Special characters, such as ampersands (&), dollar signs ($), stars
(*), the "at" character (@), and hyphens (−), among many others, are
very common in digital information. Many organizations rely on
combinations of these characters with letters and numbers to identify
documents or products. The "at" character is seen in every e-mail
address.
Usually, when put in context,
many of these characters can be seen as word separators and hold little
contextual value. For this reason, word breakers are employed to break
these terms into smaller terms that are more likely to be searched for
and make sense. For example, the phrase search-driven application
contains a hyphen, linking "search" and "driven". It's common to combine
words like this, but I might search for "search driven application" and
expect to get results. If the search engine keeps "search-driven" as a
single term, I won't find the document with the hyphenated version.
Therefore, a word breaker is employed to break apart the term and allow
for both variations to be searched.
This doesn't always make
sense. Say, for example, an oil drilling company has a pipeline with
many valves, and each valve has a unique ID with letters, numbers, and
hyphens (e.g., VLV-123-456). If the valve is turned off without checking
a document to see what the consequences will be, the whole pipeline
could be shut down, or worse, a catastrophic failure could be caused.

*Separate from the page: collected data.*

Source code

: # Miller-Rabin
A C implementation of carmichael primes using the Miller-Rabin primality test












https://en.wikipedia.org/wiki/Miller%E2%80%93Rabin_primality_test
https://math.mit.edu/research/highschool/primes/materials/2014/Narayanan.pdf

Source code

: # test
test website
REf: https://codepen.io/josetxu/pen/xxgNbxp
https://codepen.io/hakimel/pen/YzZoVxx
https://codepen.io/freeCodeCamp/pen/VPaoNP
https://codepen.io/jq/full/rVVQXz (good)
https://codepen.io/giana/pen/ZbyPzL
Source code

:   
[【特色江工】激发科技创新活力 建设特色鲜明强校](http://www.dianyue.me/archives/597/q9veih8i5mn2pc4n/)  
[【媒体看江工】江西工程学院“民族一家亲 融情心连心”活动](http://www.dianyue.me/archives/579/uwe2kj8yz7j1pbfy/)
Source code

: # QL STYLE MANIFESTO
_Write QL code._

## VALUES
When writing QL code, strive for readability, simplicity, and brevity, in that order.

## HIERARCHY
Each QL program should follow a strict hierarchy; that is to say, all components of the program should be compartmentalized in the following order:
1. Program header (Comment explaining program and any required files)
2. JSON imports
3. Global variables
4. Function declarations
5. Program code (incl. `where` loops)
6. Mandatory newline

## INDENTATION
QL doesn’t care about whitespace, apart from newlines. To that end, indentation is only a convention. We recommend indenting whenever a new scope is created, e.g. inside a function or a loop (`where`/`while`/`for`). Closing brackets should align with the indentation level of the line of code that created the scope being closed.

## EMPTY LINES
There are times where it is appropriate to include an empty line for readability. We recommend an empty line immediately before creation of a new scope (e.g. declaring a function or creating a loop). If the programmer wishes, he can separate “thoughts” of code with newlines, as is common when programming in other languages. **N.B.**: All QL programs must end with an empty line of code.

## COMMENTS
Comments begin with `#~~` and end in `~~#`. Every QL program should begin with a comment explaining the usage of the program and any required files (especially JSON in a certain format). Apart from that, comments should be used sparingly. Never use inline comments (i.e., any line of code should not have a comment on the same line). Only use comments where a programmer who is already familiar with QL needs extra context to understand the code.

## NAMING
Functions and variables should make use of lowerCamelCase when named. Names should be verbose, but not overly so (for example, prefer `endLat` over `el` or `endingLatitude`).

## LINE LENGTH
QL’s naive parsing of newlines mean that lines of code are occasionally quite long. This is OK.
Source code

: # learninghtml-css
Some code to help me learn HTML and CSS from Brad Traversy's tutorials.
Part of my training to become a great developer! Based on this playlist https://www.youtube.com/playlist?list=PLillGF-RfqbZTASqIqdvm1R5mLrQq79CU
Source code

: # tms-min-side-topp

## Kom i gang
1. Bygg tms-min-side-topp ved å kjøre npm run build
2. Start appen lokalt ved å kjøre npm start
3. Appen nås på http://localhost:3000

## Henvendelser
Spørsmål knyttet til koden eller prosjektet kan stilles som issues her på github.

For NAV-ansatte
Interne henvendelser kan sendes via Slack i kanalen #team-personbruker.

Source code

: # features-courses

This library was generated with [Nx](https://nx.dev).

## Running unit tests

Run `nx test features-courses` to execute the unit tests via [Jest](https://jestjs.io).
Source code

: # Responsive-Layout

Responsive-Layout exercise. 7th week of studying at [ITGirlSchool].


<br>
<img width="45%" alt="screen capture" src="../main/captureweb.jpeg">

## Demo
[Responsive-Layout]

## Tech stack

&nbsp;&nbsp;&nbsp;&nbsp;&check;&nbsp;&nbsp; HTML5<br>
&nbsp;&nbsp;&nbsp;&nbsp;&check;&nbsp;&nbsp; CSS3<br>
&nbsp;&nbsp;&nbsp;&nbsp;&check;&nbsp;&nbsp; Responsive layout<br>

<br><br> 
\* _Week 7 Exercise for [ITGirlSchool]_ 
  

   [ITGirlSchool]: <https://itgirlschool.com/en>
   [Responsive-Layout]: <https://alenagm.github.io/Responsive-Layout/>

So, if the word breaker is allowed to break apart the term, all
documents with vlv, 123, and 456 on them would be returned. This may be
many possible documents and cause a lot of searching (mind you, "vlv 123
456" as a phrase should be returned first—this becomes more problematic
when partial terms are searched and wildcards are used). So having the
search terms seen as a single term and not broken into its parts can be
valuable. This is where custom dictionaries come into play.
Here are the rules that must be observed when creating custom dictionaries:
Each supported language has its own custom dictionary.
Custom dictionaries (like stop word files and thesaurus files) should be saved in Unicode.
Custom dictionaries have the file type .lex and are named CustomXXXX, where XXXX is the four-digit hexadecimal language code.
Entries in the custom dictionaries are not case-sensitive.
The pipe character (|) is not accepted.
No blank spaces (white space)
The
pound character or number sign (#) cannot be used at the beginning of
an entry, but it can be used within it or at the end, e.g., #Test is not
acceptable but T#st and Test# are OK.
Aside from the foregoing exceptions, any other character is acceptable.
The maximum length of a single entry is 128 (Unicode) characters.
There must be a copy of the custom dictionary files on each query server.
Here are the steps for creating a custom dictionary:
Create a new text file in a text editor (like Notepad).
Add your terms, taking into consideration the foregoing limitations and rules.
Save the file with the appropriate file name (e.g., Custom0009.lex) in the %ProgramFiles%\Microsoft Office Servers\14.0\Bin folder.
Restart the Search service application by running services.msc from the start menu and restarting the SharePoint Server Search 14 service.
Table 2. Support Languages for Custom Dictionaries and Their Language Codes*
Language / dialect | LCID | Language hexadecimal code | Language / dialect | LCID | Language hexadecimal code |
---|
Arabic | 1025 | 0001 | Malay | 1086 | 003e |
Bengali | 1093 | 0045 | Malayalam | 1100 | 004c |
Bulgarian | 1026 | 0002 | Marathi | 1102 | 004e |
Catalan | 1027 | 0003 | Norwegian_Bokmaal | 1044 | 0414 |
Croatian | 1050 | 001a | Portuguese | 2070 | 0816 |
Danish | 1030 | 0006 | Portuguese_Braz | 1046 | 0416 |
Dutch | 1043 | 0013 | Punjabi | 1094 | 0046 |
English | 1033 | 0009 | Romanian | 1048 | 0018 |
French | 1036 | 000c | Russian | 1049 | 0019 |
German | 1031 | 0007 | Serbian_Cyrillic | 3098 | 0c1a |
Gujarati | 1095 | 0047 | Serbian_Latin | 2074 | 081a |
Hebrew | 1037 | 000d | Slovak | 1051 | 001b |
Hindi | 1081 | 0039 | Slovenian | 1060 | 0024 |
Icelandic | 1039 | 000f | Spanish | 3082 | 000a |
Indonesian | 1057 | 0021 | Swedish | 1053 | 001d |
Italian | 1040 | 0010 | Tamil | 1097 | 0049 |
Japanese | 1041 | 0011 | Telugu | 1098 | 004a |
Kannada | 1099 | 004b | Ukrainian | 1058 | 0022 |
Latvian | 1062 | 0026 | Urdu | 1056 | 0020 |
Lithuanian | 1063 | 0027 | Vietnamese | 1066 | 002a |
|